Défense des consommateurs à Brest et sujets nationaux.

 

Avec mes collègues Sandrine LE FEUR et Graziella MELCHIOR, respectivement députées des 4ème et 5ème circonscription, nous avons rencontré ce vendredi 27 juillet les responsables de l’association de défense des consommateurs UFC QUE CHOISIR dans leurs locaux à Brest, à l’invitation de son Président Monsieur Christian BERNARD. L’occasion de balayer avec eux les sujets du moment les  plus fréquemment défendus lors de leurs permanences. Ainsi, les points évoqués ont été nombreux : la vente des médicaments, la présence de pesticides dans l’alimentation, le nombre de prospectus papier trop important distribué dans les boites à lettres, les subventions en baisse pour les associations, l’accès aux soins, les frais bancaires et assurances des emprunts… Autant de sujets qui pourront faire l’objet de notre part d’une veille législative particulière. 
Parmi tous ceux-ci, je retiens surtout celui du démarchage téléphonique abusif qui fait l’objet, selon l’UFC Que Choisir,  de nombreuses plaintes et remontées lors des permanences de l’association. Il semble même que l’on recense une véritable recrudescence des escroqueries ou abus de confiance réalisées par téléphone. La vente forcée à distance concerne tous les secteurs :  des panneaux photovoltaïques aux  contrats de Mutuelles…  Les appels intempestifs et répétés constituent une véritable nuisance pour nos concitoyens, notamment les plus vulnérables et les plus âgés, aussi je partage bien évidemment l’objectif de mieux encadrer et lutter contre ces pratiques.
 
Justement, le parlement s’est saisi récemment de la question afin de renforcer la protection des consommateurs et une proposition de loi est actuellement en discussion. Ainsi, déjà, la loi du 17 mars 2014 relative à la consommation a interdit à un professionnel, sous peine de sanction administrative, de démarcher par téléphone des consommateurs inscrits sur une liste d’opposition au démarchage téléphonique. Mis en place en juin 2016, ce dispositif nommé « Bloctel » a suscité un réel engouement avec 3,7 millions de personnes inscrites à ce jour, mais n’est pas pleinement satisfaisant aujourd’hui au regard des critiques des consommateurs, de la méconnaissance du dispositif par les entreprises et du nombre limité de sanctions établies par la DGCCRF, administration de l’Etat français chargée notamment d’assurer la sécurité des consommateurs.

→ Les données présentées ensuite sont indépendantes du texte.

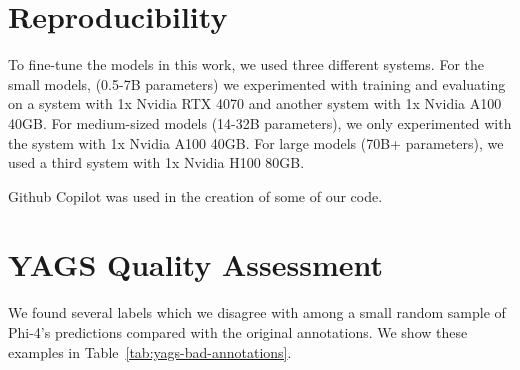 % 

\section{Reproducibility}
\label{app:reproducibility}
To fine-tune the models in this work, we used three different systems. For the small models, (0.5-7B parameters) we experimented with training and evaluating on a system with 1x Nvidia RTX 4070 and another system with 1x Nvidia A100 40GB. For medium-sized models (14-32B parameters), we only experimented with the system with 1x Nvidia A100 40GB. For large models (70B+ parameters), we used a third system with 1x Nvidia H100 80GB. 

Github Copilot was used in the creation of some of our code.

\section{YAGS Quality Assessment}
\label{app:yags-bad}

We found several labels which we disagree with among a small random sample of Phi-4's predictions compared with the original annotations. We show these examples in Table~\ref{tab:yags-bad-annotations}.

Au cours des débats en commission des Affaires économiques et en séance publique de ladite proposition de loi, les députés du groupe La République En Marche ont ainsi souhaité soutenir l’ensemble des mesures visant à renforcer l’information des consommateurs et à répondre aux lacunes du dispositif « Bloctel ».
Dans cet esprit, nous avons adopté le renforcement des sanctions à l’encontre des professionnels du démarchage téléphonique ne recourant pas au dispositif « Bloctel » : multipliées par cinq, elles passeront de 15 000 € à 75 000 € pour les personnes physiques et de 75 000 € à 375 000 € pour les personnes morales, ce qui permettra de les rendre plus dissuasives.
Le texte est toujours en discussion et devrait être adopté d’ici à la fin de l’année. A noter que c’est notre collègue du Finistère, Annaig Le Meur qui est rapporteure du texte pour notre groupe.